WORK TASK: Copy each line below exactly and leave the pictures out.

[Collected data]
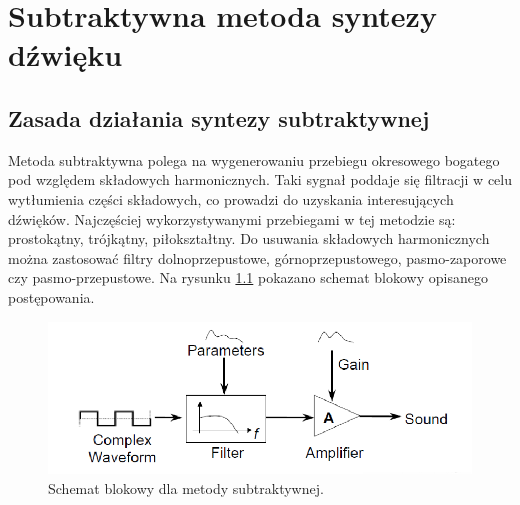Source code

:\chapter{Subtraktywna metoda syntezy dźwięku}\label{chapter_subtractive}
\section{Zasada działania syntezy subtraktywnej}
Metoda subtraktywna polega na wygenerowaniu przebiegu okresowego bogatego pod względem składowych harmonicznych. Taki sygnał poddaje się filtracji w celu wytłumienia części składowych, co prowadzi do uzyskania interesujących dźwięków. Najczęściej wykorzystywanymi przebiegami w tej metodzie są: prostokątny, trójkątny, piłokształtny. Do usuwania składowych harmonicznych można zastosować filtry dolnoprzepustowe, górnoprzepustowego, pasmo-zaporowe czy pasmo-przepustowe. Na rysunku \ref{rys:sub_diagram} pokazano schemat blokowy opisanego postępowania.

\begin{figure}[H]
	\centering
	\includegraphics[width=12cm]{grafiki/sub_diagram}
	\captionsetup{justification=centering}
	\caption{Schemat blokowy dla metody subtraktywnej.}
	\label{rys:sub_diagram}
\end{figure}

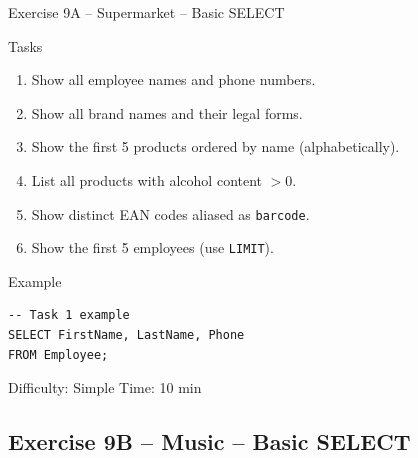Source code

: \documentclass[10pt]{beamer}
\begin{document}
\begin{frame}[fragile]{Exercise 9A -- Supermarket -- Basic SELECT}
  \begin{block}{Tasks}
    \begin{enumerate}
      \item Show all employee names and phone numbers.
      \item Show all brand names and their legal forms.
      \item Show the first 5 products ordered by name (alphabetically).
      \item List all products with alcohol content $> 0$.
      \item Show distinct EAN codes aliased as \texttt{barcode}.
      \item Show the first 5 employees (use \texttt{LIMIT}).
    \end{enumerate}
  \end{block}

  \begin{block}{Example}
\begin{lstlisting}[style=sqlstyle]
-- Task 1 example
SELECT FirstName, LastName, Phone
FROM Employee;
\end{lstlisting}
  \end{block}

  \begin{alertblock}{Difficulty: Simple \quad Time: 10 min}
  \end{alertblock}
\end{frame}

\subsection{Exercise 9B -- Music -- Basic SELECT}
\end{document}
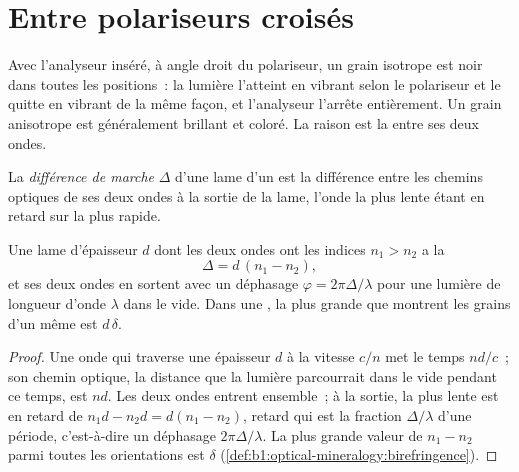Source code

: \section{Entre polariseurs croisés}

Avec l'analyseur inséré, à angle droit du polariseur, un grain isotrope est noir
dans toutes les positions~: la lumière l'atteint en vibrant selon le polariseur et
le quitte en vibrant de la même façon, et l'analyseur l'arrête entièrement. Un
grain anisotrope est généralement brillant et coloré. La raison est la  entre ses deux ondes.

\begin{definition}\label{def:b1:optical-mineralogy:retardation}
La \emph{différence de marche} $\Delta$ d'une lame d'un  est la
différence entre les chemins optiques de ses deux ondes à la sortie de la lame,
l'onde la plus lente étant en retard sur la plus rapide.
\end{definition}

\begin{proposition}\label{prop:b1:optical-mineralogy:retardation}
Une lame d'épaisseur $d$ dont les deux ondes ont les indices $n_1 > n_2$ a la
\[
  \Delta = d\,(n_1 - n_2),
\]
et ses deux ondes en sortent avec un déphasage $\varphi = 2\pi\Delta/\lambda$
pour une lumière de longueur d'onde $\lambda$ dans le vide. Dans une ,
la plus grande  que montrent les grains d'un même  est
$d\,\delta$.
\end{proposition}

\begin{proof}
Une onde qui traverse une épaisseur $d$ à la vitesse $c/n$ met le temps $nd/c$~;
son chemin optique, la distance que la lumière parcourrait dans le vide pendant ce
temps, est $nd$. Les deux ondes entrent ensemble~; à la sortie, la plus lente est
en retard de $n_1 d - n_2 d = d(n_1 - n_2)$, retard qui est la fraction
$\Delta/\lambda$ d'une période, c'est-à-dire un déphasage $2\pi\Delta/\lambda$.
La plus grande valeur de $n_1 - n_2$ parmi toutes les orientations est $\delta$
(\cref{def:b1:optical-mineralogy:birefringence}).
\end{proof}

SOLUTION TO THIS PROBLEM:
Source code

:\chapter{Subtraktywna metoda syntezy dźwięku}\label{chapter_subtractive}
\section{Zasada działania syntezy subtraktywnej}
Metoda subtraktywna polega na wygenerowaniu przebiegu okresowego bogatego pod względem składowych harmonicznych. Taki sygnał poddaje się filtracji w celu wytłumienia części składowych, co prowadzi do uzyskania interesujących dźwięków. Najczęściej wykorzystywanymi przebiegami w tej metodzie są: prostokątny, trójkątny, piłokształtny. Do usuwania składowych harmonicznych można zastosować filtry dolnoprzepustowe, górnoprzepustowego, pasmo-zaporowe czy pasmo-przepustowe. Na rysunku \ref{rys:sub_diagram} pokazano schemat blokowy opisanego postępowania.

\begin{figure}[H]
	\centering
	\includegraphics[width=12cm]{grafiki/sub_diagram}
	\captionsetup{justification=centering}
	\caption{Schemat blokowy dla metody subtraktywnej.}
	\label{rys:sub_diagram}
\end{figure}

Source code

: \documentclass[10pt]{beamer}
\begin{document}
\begin{frame}[fragile]{Exercise 9A -- Supermarket -- Basic SELECT}
  \begin{block}{Tasks}
    \begin{enumerate}
      \item Show all employee names and phone numbers.
      \item Show all brand names and their legal forms.
      \item Show the first 5 products ordered by name (alphabetically).
      \item List all products with alcohol content $> 0$.
      \item Show distinct EAN codes aliased as \texttt{barcode}.
      \item Show the first 5 employees (use \texttt{LIMIT}).
    \end{enumerate}
  \end{block}

  \begin{block}{Example}
\begin{lstlisting}[style=sqlstyle]
-- Task 1 example
SELECT FirstName, LastName, Phone
FROM Employee;
\end{lstlisting}
  \end{block}

  \begin{alertblock}{Difficulty: Simple \quad Time: 10 min}
  \end{alertblock}
\end{frame}

\subsection{Exercise 9B -- Music -- Basic SELECT}
\end{document}
Source code

: \section{Entre polariseurs croisés}

Avec l'analyseur inséré, à angle droit du polariseur, un grain isotrope est noir
dans toutes les positions~: la lumière l'atteint en vibrant selon le polariseur et
le quitte en vibrant de la même façon, et l'analyseur l'arrête entièrement. Un
grain anisotrope est généralement brillant et coloré. La raison est la  entre ses deux ondes.

\begin{definition}\label{def:b1:optical-mineralogy:retardation}
La \emph{différence de marche} $\Delta$ d'une lame d'un  est la
différence entre les chemins optiques de ses deux ondes à la sortie de la lame,
l'onde la plus lente étant en retard sur la plus rapide.
\end{definition}

\begin{proposition}\label{prop:b1:optical-mineralogy:retardation}
Une lame d'épaisseur $d$ dont les deux ondes ont les indices $n_1 > n_2$ a la
\[
  \Delta = d\,(n_1 - n_2),
\]
et ses deux ondes en sortent avec un déphasage $\varphi = 2\pi\Delta/\lambda$
pour une lumière de longueur d'onde $\lambda$ dans le vide. Dans une ,
la plus grande  que montrent les grains d'un même  est
$d\,\delta$.
\end{proposition}

\begin{proof}
Une onde qui traverse une épaisseur $d$ à la vitesse $c/n$ met le temps $nd/c$~;
son chemin optique, la distance que la lumière parcourrait dans le vide pendant ce
temps, est $nd$. Les deux ondes entrent ensemble~; à la sortie, la plus lente est
en retard de $n_1 d - n_2 d = d(n_1 - n_2)$, retard qui est la fraction
$\Delta/\lambda$ d'une période, c'est-à-dire un déphasage $2\pi\Delta/\lambda$.
La plus grande valeur de $n_1 - n_2$ parmi toutes les orientations est $\delta$
(\cref{def:b1:optical-mineralogy:birefringence}).
\end{proof}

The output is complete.